- **Record excerpts**
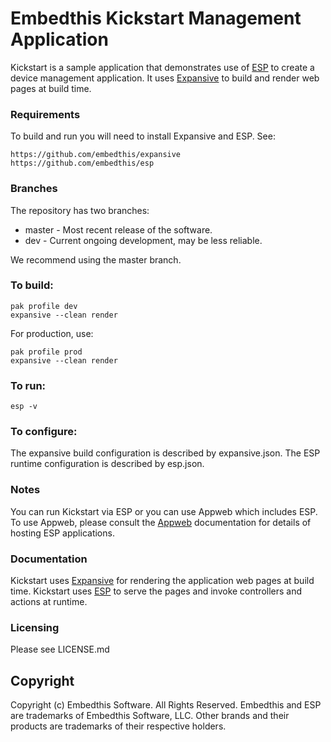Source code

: Embedthis Kickstart Management Application
===

Kickstart is a sample application that demonstrates use of [ESP](https://www.embedthis.com/esp) to create a device management application. It uses [Expansive](https://www.expansive.com) to build and render web pages at build time.

### Requirements

To build and run you will need to install Expansive and ESP. See:

    https://github.com/embedthis/expansive
    https://github.com/embedthis/esp

### Branches
The repository has two branches:

* master - Most recent release of the software.
* dev - Current ongoing development, may be less reliable.

We recommend using the master branch.

### To build:

    pak profile dev
    expansive --clean render

For production, use:

    pak profile prod
    expansive --clean render

### To run:
    esp -v

### To configure:

The expansive build configuration is described by expansive.json. The ESP runtime configuration is described by esp.json.

### Notes

You can run Kickstart via ESP or you can use Appweb which includes ESP. To use Appweb, please consult the [Appweb](https://www.embedthis.com/appweb) documentation for details of hosting ESP applications.

### Documentation

Kickstart uses [Expansive](https://www.embedthis.com/expansive) for rendering the application web pages at build time. Kickstart uses [ESP](https://www.embedthis.com/esp) to serve the pages and invoke controllers and actions at runtime.

### Licensing

Please see LICENSE.md

Copyright
---

Copyright (c) Embedthis Software. All Rights Reserved.  Embedthis and ESP are trademarks of Embedthis Software, LLC. Other brands and their products are trademarks of their respective holders.
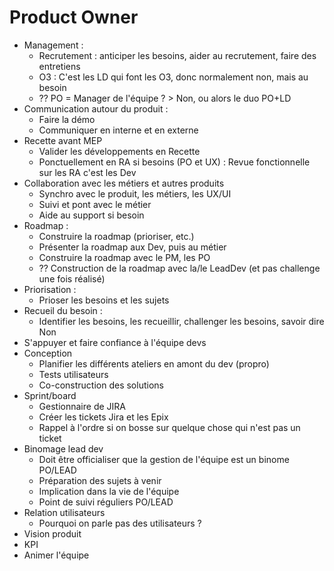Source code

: # Product Owner

* Management :
  * Recrutement : anticiper les besoins, aider au recrutement, faire des entretiens
  * O3 : C'est les LD qui font les O3, donc normalement non, mais au besoin
  * ?? PO = Manager de l'équipe ? > Non, ou alors le duo PO+LD
* Communication autour du produit :
  * Faire la démo
  * Communiquer en interne et en externe
* Recette avant MEP
  * Valider les développements en Recette
  * Ponctuellement en RA si besoins (PO et UX) : Revue fonctionnelle sur les RA c'est les Dev
* Collaboration avec les métiers et autres produits
  * Synchro avec le produit, les métiers, les UX/UI
  * Suivi et pont avec le métier
  * Aide au support si besoin
* Roadmap :
  * Construire la roadmap (prioriser, etc.)
  * Présenter la roadmap aux Dev, puis au métier
  * Construire la roadmap avec le PM, les PO
  * ?? Construction de la roadmap avec la/le LeadDev (et pas challenge une fois réalisé)
* Priorisation :
  * Prioser les besoins et les sujets
* Recueil du besoin :
  * Identifier les besoins, les recueillir, challenger les besoins, savoir dire Non
* S'appuyer et faire confiance à l'équipe devs
* Conception
  * Planifier les différents ateliers en amont du dev (propro)
  * Tests utilisateurs
  * Co-construction des solutions
* Sprint/board
  * Gestionnaire de JIRA
  * Créer les tickets Jira et les Epix
  * Rappel à l'ordre si on bosse sur quelque chose qui n'est pas un ticket
* Binomage lead dev
  * Doit être officialiser que la gestion de l'équipe est un binome PO/LEAD
  * Préparation des sujets à venir
  * Implication dans la vie de l'équipe
  * Point de suivi réguliers PO/LEAD
* Relation utilisateurs
  * Pourquoi on parle pas des utilisateurs ?
* Vision produit
* KPI
* Animer l'équipe
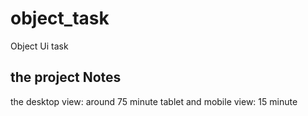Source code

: # object_task
Object Ui task


## the project Notes 
the desktop view:  around 75 minute 
tablet and mobile view: 15 minute
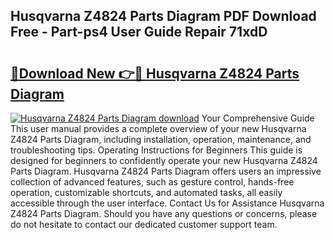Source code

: ## Husqvarna Z4824 Parts Diagram PDF Download Free - Part-ps4 User Guide Repair 71xdD

# <h2><a href="http://dfs0cy.blite.top/?on=Husqvarna+Z4824+Parts+Diagram">🔗Download New 👉🔴 Husqvarna Z4824 Parts Diagram</a></h2>

[![Husqvarna Z4824 Parts Diagram download](https://i.imgur.com/lujVjoI.png)](http://dfs0cy.blite.top/?on=Husqvarna+Z4824+Parts+Diagram)
Your Comprehensive Guide This user manual provides a complete overview of your new Husqvarna Z4824 Parts Diagram, including installation, operation, maintenance, and troubleshooting tips. Operating Instructions for Beginners This guide is designed for beginners to confidently operate your new Husqvarna Z4824 Parts Diagram. Husqvarna Z4824 Parts Diagram offers users an impressive collection of advanced features, such as gesture control, hands-free operation, customizable shortcuts, and automated tasks, all easily accessible through the user interface. Contact Us for Assistance Husqvarna Z4824 Parts Diagram. Should you have any questions or concerns, please do not hesitate to contact our dedicated customer support team.
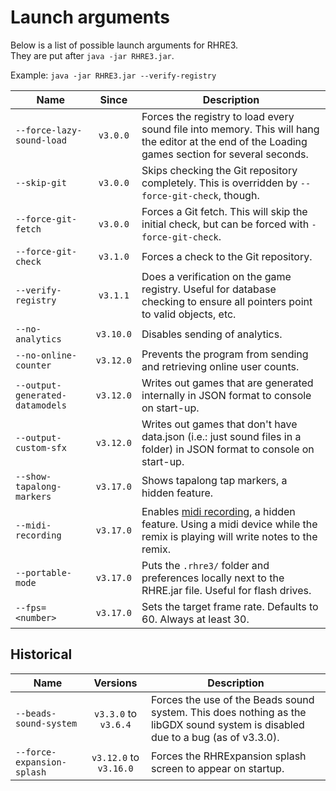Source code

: # Launch arguments

Below is a list of possible launch arguments for RHRE3.<br>
They are put after `java -jar RHRE3.jar`.

Example: `java -jar RHRE3.jar --verify-registry`

| Name | Since | Description |
|------|:-------------:|-------------|
| `--force-lazy-sound-load` | `v3.0.0` | Forces the registry to load every sound file into memory. This will hang the editor at the end of the Loading games section for several seconds. |
| `--skip-git` | `v3.0.0` | Skips checking the Git repository completely. This is overridden by `--force-git-check`, though. |
| `--force-git-fetch` | `v3.0.0` | Forces a Git fetch. This will skip the initial check, but can be forced with `-force-git-check`. |
| `--force-git-check` | `v3.1.0` | Forces a check to the Git repository. |
| `--verify-registry` | `v3.1.1` | Does a verification on the game registry. Useful for database checking to ensure all pointers point to valid objects, etc. |
| `--no-analytics` | `v3.10.0` | Disables sending of analytics. |
| `--no-online-counter` | `v3.12.0` | Prevents the program from sending and retrieving online user counts. |
| `--output-generated-datamodels` | `v3.12.0` | Writes out games that are generated internally in JSON format to console on start-up. |
| `--output-custom-sfx` | `v3.12.0` | Writes out games that don't have data.json (i.e.: just sound files in a folder) in JSON format to console on start-up. |
| `--show-tapalong-markers` | `v3.17.0` | Shows tapalong tap markers, a hidden feature. |
| `--midi-recording` | `v3.17.0` | Enables [midi recording](Midi-capabilities.md), a hidden feature. Using a midi device while the remix is playing will write notes to the remix. |
| `--portable-mode` | `v3.17.0` | Puts the `.rhre3/` folder and preferences locally next to the RHRE.jar file. Useful for flash drives. |
| `--fps=<number>` | `v3.17.0` | Sets the target frame rate. Defaults to 60. Always at least 30. |

## Historical

| Name | Versions | Description |
|------|:-------------:|-------------|
| `--beads-sound-system` | `v3.3.0` to `v3.6.4` | Forces the use of the Beads sound system. This does nothing as the libGDX sound system is disabled due to a bug (as of v3.3.0). |
| `--force-expansion-splash` | `v3.12.0` to `v3.16.0` | Forces the RHRExpansion splash screen to appear on startup. |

- **What you should do**
Reproduce the material above verbatim; omit every picture.

- **Response area**
Source code

: Embedthis Kickstart Management Application
===

Kickstart is a sample application that demonstrates use of [ESP](https://www.embedthis.com/esp) to create a device management application. It uses [Expansive](https://www.expansive.com) to build and render web pages at build time.

### Requirements

To build and run you will need to install Expansive and ESP. See:

    https://github.com/embedthis/expansive
    https://github.com/embedthis/esp

### Branches
The repository has two branches:

* master - Most recent release of the software.
* dev - Current ongoing development, may be less reliable.

We recommend using the master branch.

### To build:

    pak profile dev
    expansive --clean render

For production, use:

    pak profile prod
    expansive --clean render

### To run:
    esp -v

### To configure:

The expansive build configuration is described by expansive.json. The ESP runtime configuration is described by esp.json.

### Notes

You can run Kickstart via ESP or you can use Appweb which includes ESP. To use Appweb, please consult the [Appweb](https://www.embedthis.com/appweb) documentation for details of hosting ESP applications.

### Documentation

Kickstart uses [Expansive](https://www.embedthis.com/expansive) for rendering the application web pages at build time. Kickstart uses [ESP](https://www.embedthis.com/esp) to serve the pages and invoke controllers and actions at runtime.

### Licensing

Please see LICENSE.md

Copyright
---

Copyright (c) Embedthis Software. All Rights Reserved.  Embedthis and ESP are trademarks of Embedthis Software, LLC. Other brands and their products are trademarks of their respective holders.
Source code

: # Product Owner

* Management :
  * Recrutement : anticiper les besoins, aider au recrutement, faire des entretiens
  * O3 : C'est les LD qui font les O3, donc normalement non, mais au besoin
  * ?? PO = Manager de l'équipe ? > Non, ou alors le duo PO+LD
* Communication autour du produit :
  * Faire la démo
  * Communiquer en interne et en externe
* Recette avant MEP
  * Valider les développements en Recette
  * Ponctuellement en RA si besoins (PO et UX) : Revue fonctionnelle sur les RA c'est les Dev
* Collaboration avec les métiers et autres produits
  * Synchro avec le produit, les métiers, les UX/UI
  * Suivi et pont avec le métier
  * Aide au support si besoin
* Roadmap :
  * Construire la roadmap (prioriser, etc.)
  * Présenter la roadmap aux Dev, puis au métier
  * Construire la roadmap avec le PM, les PO
  * ?? Construction de la roadmap avec la/le LeadDev (et pas challenge une fois réalisé)
* Priorisation :
  * Prioser les besoins et les sujets
* Recueil du besoin :
  * Identifier les besoins, les recueillir, challenger les besoins, savoir dire Non
* S'appuyer et faire confiance à l'équipe devs
* Conception
  * Planifier les différents ateliers en amont du dev (propro)
  * Tests utilisateurs
  * Co-construction des solutions
* Sprint/board
  * Gestionnaire de JIRA
  * Créer les tickets Jira et les Epix
  * Rappel à l'ordre si on bosse sur quelque chose qui n'est pas un ticket
* Binomage lead dev
  * Doit être officialiser que la gestion de l'équipe est un binome PO/LEAD
  * Préparation des sujets à venir
  * Implication dans la vie de l'équipe
  * Point de suivi réguliers PO/LEAD
* Relation utilisateurs
  * Pourquoi on parle pas des utilisateurs ?
* Vision produit
* KPI
* Animer l'équipe
Source code

: # object_task
Object Ui task


## the project Notes 
the desktop view:  around 75 minute 
tablet and mobile view: 15 minute
Source code

: ## Husqvarna Z4824 Parts Diagram PDF Download Free - Part-ps4 User Guide Repair 71xdD

# <h2><a href="http://dfs0cy.blite.top/?on=Husqvarna+Z4824+Parts+Diagram">🔗Download New 👉🔴 Husqvarna Z4824 Parts Diagram</a></h2>

[![Husqvarna Z4824 Parts Diagram download](https://i.imgur.com/lujVjoI.png)](http://dfs0cy.blite.top/?on=Husqvarna+Z4824+Parts+Diagram)
Your Comprehensive Guide This user manual provides a complete overview of your new Husqvarna Z4824 Parts Diagram, including installation, operation, maintenance, and troubleshooting tips. Operating Instructions for Beginners This guide is designed for beginners to confidently operate your new Husqvarna Z4824 Parts Diagram. Husqvarna Z4824 Parts Diagram offers users an impressive collection of advanced features, such as gesture control, hands-free operation, customizable shortcuts, and automated tasks, all easily accessible through the user interface. Contact Us for Assistance Husqvarna Z4824 Parts Diagram. Should you have any questions or concerns, please do not hesitate to contact our dedicated customer support team.
Source code

: # Launch arguments

Below is a list of possible launch arguments for RHRE3.<br>
They are put after `java -jar RHRE3.jar`.

Example: `java -jar RHRE3.jar --verify-registry`

| Name | Since | Description |
|------|:-------------:|-------------|
| `--force-lazy-sound-load` | `v3.0.0` | Forces the registry to load every sound file into memory. This will hang the editor at the end of the Loading games section for several seconds. |
| `--skip-git` | `v3.0.0` | Skips checking the Git repository completely. This is overridden by `--force-git-check`, though. |
| `--force-git-fetch` | `v3.0.0` | Forces a Git fetch. This will skip the initial check, but can be forced with `-force-git-check`. |
| `--force-git-check` | `v3.1.0` | Forces a check to the Git repository. |
| `--verify-registry` | `v3.1.1` | Does a verification on the game registry. Useful for database checking to ensure all pointers point to valid objects, etc. |
| `--no-analytics` | `v3.10.0` | Disables sending of analytics. |
| `--no-online-counter` | `v3.12.0` | Prevents the program from sending and retrieving online user counts. |
| `--output-generated-datamodels` | `v3.12.0` | Writes out games that are generated internally in JSON format to console on start-up. |
| `--output-custom-sfx` | `v3.12.0` | Writes out games that don't have data.json (i.e.: just sound files in a folder) in JSON format to console on start-up. |
| `--show-tapalong-markers` | `v3.17.0` | Shows tapalong tap markers, a hidden feature. |
| `--midi-recording` | `v3.17.0` | Enables [midi recording](Midi-capabilities.md), a hidden feature. Using a midi device while the remix is playing will write notes to the remix. |
| `--portable-mode` | `v3.17.0` | Puts the `.rhre3/` folder and preferences locally next to the RHRE.jar file. Useful for flash drives. |
| `--fps=<number>` | `v3.17.0` | Sets the target frame rate. Defaults to 60. Always at least 30. |

## Historical

| Name | Versions | Description |
|------|:-------------:|-------------|
| `--beads-sound-system` | `v3.3.0` to `v3.6.4` | Forces the use of the Beads sound system. This does nothing as the libGDX sound system is disabled due to a bug (as of v3.3.0). |
| `--force-expansion-splash` | `v3.12.0` to `v3.16.0` | Forces the RHRExpansion splash screen to appear on startup. |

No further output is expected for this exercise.